Waking Life
New Fillmore, November 2001 Issue

Fever Dreams

There is an old Zen koan about a man who falls asleep. He dreams that he is a butterfly. Upon awakening, he can no longer tell if he is a man who dreamed about being a butterfly, or is now a butterfly dreaming that he is a man.

Waking Life covers this very territory, both logistically and philosophically. There is no real plot, as the narrative simply follows the unnamed male protagonist, played by Wiley Wiggins (Dazed and Confused) through a series of seemingly chance encounters with various individuals who each have slightly different yet interlocking ideas on the meaning of the Big Picture. The film presents us with a mystery; is Wiggins dreaming and unable to awaken? Or is he dying, and his dream is actually the transitional state of consciousness before death?

The film traverses a shifting, Technicolor terrain, which was created by special software that used digital video footage as a live-action rotoscoping template. Once this footage was reinterpreted both by the software and by the visions of the individual animators who worked on the project, it was transformed into a living painting, at times in an impressionist, fauvist, or neo-cubist style.
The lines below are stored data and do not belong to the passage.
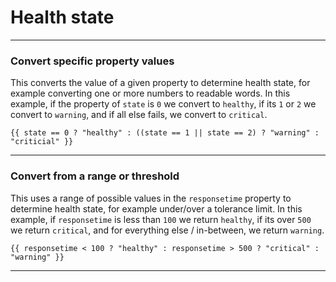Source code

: # Health state

---

### Convert specific property values
This converts the value of a given property to determine health state, for example converting one or more numbers to readable words. In this example, if the property of `state` is `0` we convert to `healthy`, if its `1` or `2` we convert to `warning`, and if all else fails, we convert to `critical`.

`{{ state == 0 ? "healthy" : ((state == 1 || state == 2) ? "warning" : "criticial" }}`

---

### Convert from a range or threshold
This uses a range of possible values in the `responsetime` property to determine health state, for example under/over a tolerance limit. In this example, if `responsetime` is less than `100` we return `healthy`, if its over `500` we return `critical`, and for everything else / in-between, we return `warning`.

`{{ responsetime < 100 ? "healthy" : responsetime > 500 ? "critical" : "warning" }}`

---
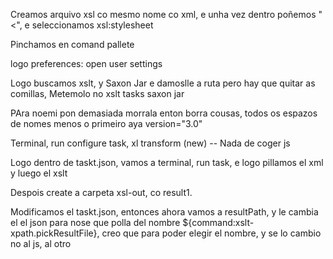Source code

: Creamos arquivo xsl co mesmo nome co xml, e unha vez dentro poñemos "<", e seleccionamos 
xsl:stylesheet

Pinchamos en comand pallete

logo preferences: open user settings

Logo buscamos xslt, y Saxon Jar e damoslle a ruta pero hay que quitar as comillas,  Metemolo no xslt tasks saxon jar

PAra noemi pon demasiada morrala enton borra cousas, todos os espazos de nomes menos o primeiro aya version="3.0"

Terminal, run configure task, xl transform (new) -- Nada de coger js

Logo dentro de taskt.json, vamos a terminal, run task, e logo pillamos el xml y luego el xslt


Despois create a carpeta xsl-out, co result1.

Modificamos el taskt.json, entonces ahora vamos a resultPath, y le cambia el el json para nose que polla del nombre ${command:xslt-xpath.pickResultFile}, creo que para poder elegir el nombre, y se lo cambio no al js, al otro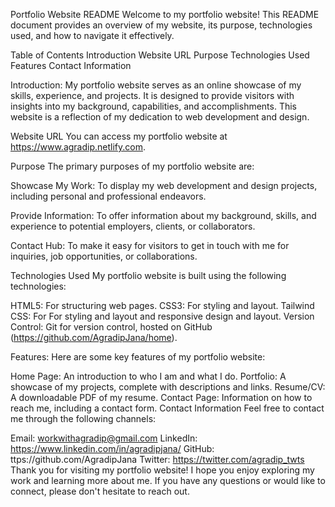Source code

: Portfolio Website README
Welcome to my portfolio website! This README document provides an overview of my website, its purpose, technologies used, and how to navigate it effectively.

Table of Contents
Introduction
Website URL
Purpose
Technologies Used
Features
Contact Information

Introduction:
My portfolio website serves as an online showcase of my skills, experience, and projects. It is designed to provide visitors with insights into my background, capabilities, and accomplishments. This website is a reflection of my dedication to web development and design.

Website URL
You can access my portfolio website at https://www.agradip.netlify.com.

Purpose
The primary purposes of my portfolio website are:

Showcase My Work: To display my web development and design projects, including personal and professional endeavors.

Provide Information: To offer information about my background, skills, and experience to potential employers, clients, or collaborators.

Contact Hub: To make it easy for visitors to get in touch with me for inquiries, job opportunities, or collaborations.

Technologies Used
My portfolio website is built using the following technologies:

HTML5: For structuring web pages.
CSS3: For styling and layout.
Tailwind CSS: For For styling and layout and responsive design and layout.
Version Control: Git for version control, hosted on GitHub (https://github.com/AgradipJana/home).

Features:
Here are some key features of my portfolio website:

Home Page: An introduction to who I am and what I do.
Portfolio: A showcase of my projects, complete with descriptions and links.
Resume/CV: A downloadable PDF of my resume.
Contact Page: Information on how to reach me, including a contact form.
Contact Information
Feel free to contact me through the following channels:

Email: workwithagradip@gmail.com
LinkedIn: https://www.linkedin.com/in/agradipjana/
GitHub: ttps://github.com/AgradipJana
Twitter: https://twitter.com/agradip_twts
Thank you for visiting my portfolio website! I hope you enjoy exploring my work and learning more about me. If you have any questions or would like to connect, please don't hesitate to reach out.
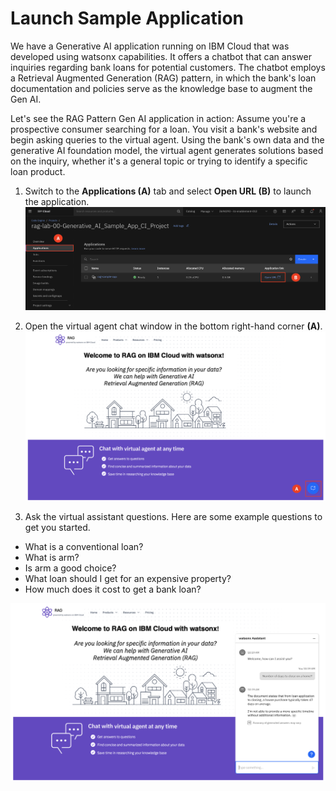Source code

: # Launch Sample Application

We have a Generative AI application running on IBM Cloud that was developed using watsonx capabilities. It offers a chatbot that can answer inquiries regarding bank loans for potential customers. The chatbot employs a Retrieval Augmented Generation (RAG) pattern, in which the bank's loan documentation and policies serve as the knowledge base to augment the Gen AI. 

Let's see the RAG Pattern Gen AI application in action: Assume you're a prospective consumer searching for a loan. You visit a bank's website and begin asking queries to the virtual agent. Using the bank's own data and the generative AI foundation model, the virtual agent generates solutions based on the inquiry, whether it's a general topic or trying to identify a specific loan product.

1. Switch to the **Applications (A)** tab and select **Open URL (B)** to launch the application. 
![alt text](../images/1.6.1-n.png)

2. Open the virtual agent chat window in the bottom right-hand corner **(A)**.
![alt text](../images/1.6.2-n.png)

3. Ask the virtual assistant questions. Here are some example questions to get you started.
* What is a conventional loan?
* What is arm?
* Is arm a good choice? 
* What loan should I get for an expensive property?
* How much does it cost to get a bank loan?

![alt text](../images/1.6.3-n.png)
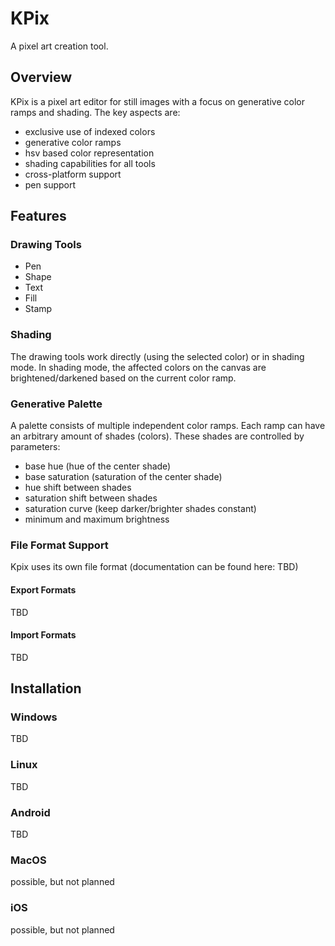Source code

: # KPix

A pixel art creation tool.

## Overview
KPix is a pixel art editor for still images with a focus on generative color ramps and shading. The key aspects are:
- exclusive use of indexed colors
- generative color ramps
- hsv based color representation
- shading capabilities for all tools
- cross-platform support 
- pen support

## Features
### Drawing Tools
- Pen
- Shape
- Text
- Fill
- Stamp

### Shading
The drawing tools work directly (using the selected color) or in shading mode. In shading mode, the affected colors on the canvas are brightened/darkened based on the current color ramp.

### Generative Palette
A palette consists of multiple independent color ramps. Each ramp can have an arbitrary amount of shades (colors). These shades are controlled by parameters:
- base hue (hue of the center shade)
- base saturation (saturation of the center shade)
- hue shift between shades
- saturation shift between shades
- saturation curve (keep darker/brighter shades constant)
- minimum and maximum brightness

### File Format Support
Kpix uses its own file format (documentation can be found here: TBD)
#### Export Formats
TBD
#### Import Formats
TBD

 
## Installation
### Windows
TBD
### Linux
TBD
### Android
TBD
### MacOS
possible, but not planned
### iOS
possible, but not planned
The result is an intentionally dreamlike, swimming image, in which people and objects are always slightly off-kilter. It is also reminiscent of an altered state of consciousness, like a hallucinogenic or psychedelic experience.

The closest comparisons to this film might be such discourse-based pictures as My Dinner With Andre, or better yet, Mindwalk. Yet part of the beauty of Waking Life is that it never answers any questions, but simply suggests that the point is the asking. Wiggins’ character is merely a vehicle for transporting us through the animated ether, as he rarely speaks, but is instead almost always spoken to. He is a surrogate for the viewing audience, as if director Richard Linklater (Slacker, Dazed and Confused) were speaking to us from his soapbox.

Linklater cannot take all of the credit, because while the main idea is his, he was wholly dependent upon animator/software designer Bob Sabiston for the software that allowed such beautiful images to be created. Sabiston’s last film created with the same software, the short work Snack and Drink, is part of the New York Museum of Modern Art’s permanent collection. And although the film was scripted, Linklater wisely allowed the personalities of his performers, mostly non-actors, to shine through in certain moments of improvised dialogue.

Waking Life is a daring film, in that it functions as an artistic and intellectual construct first, and as entertainment second. It’s certain to find an audience, but its fans will likely be composed of people exactly like those portrayed in the film – thinkers, seekers, and mad poets. All too often the philosophical dimension is divorced from cinema, as if its status as a populist medium somehow means that the portrayal of deep thought is taboo in narrative film. Not only is Waking Life successfully populist (in a fashionably outsider-ish style), but its playful, artistic, wise-fool aspects clearly make it more kin to the chaotic humanities than to rigid academia. It’s deep, but not ponderous, and clearly wears its laughing Buddha-nature on its sleeve.

You’ll never learn whether Wiggins is alive or dead, because it doesn’t matter. Nor will you learn whether he’s supposed to the butterfly or the man, because he’s both, as are we all. One of the characters during the film neatly sums it up when he says, "There’s no story. It’s just people, gestures, moments, bits of rapture, fleeting emotions. In short, the greatest story ever told."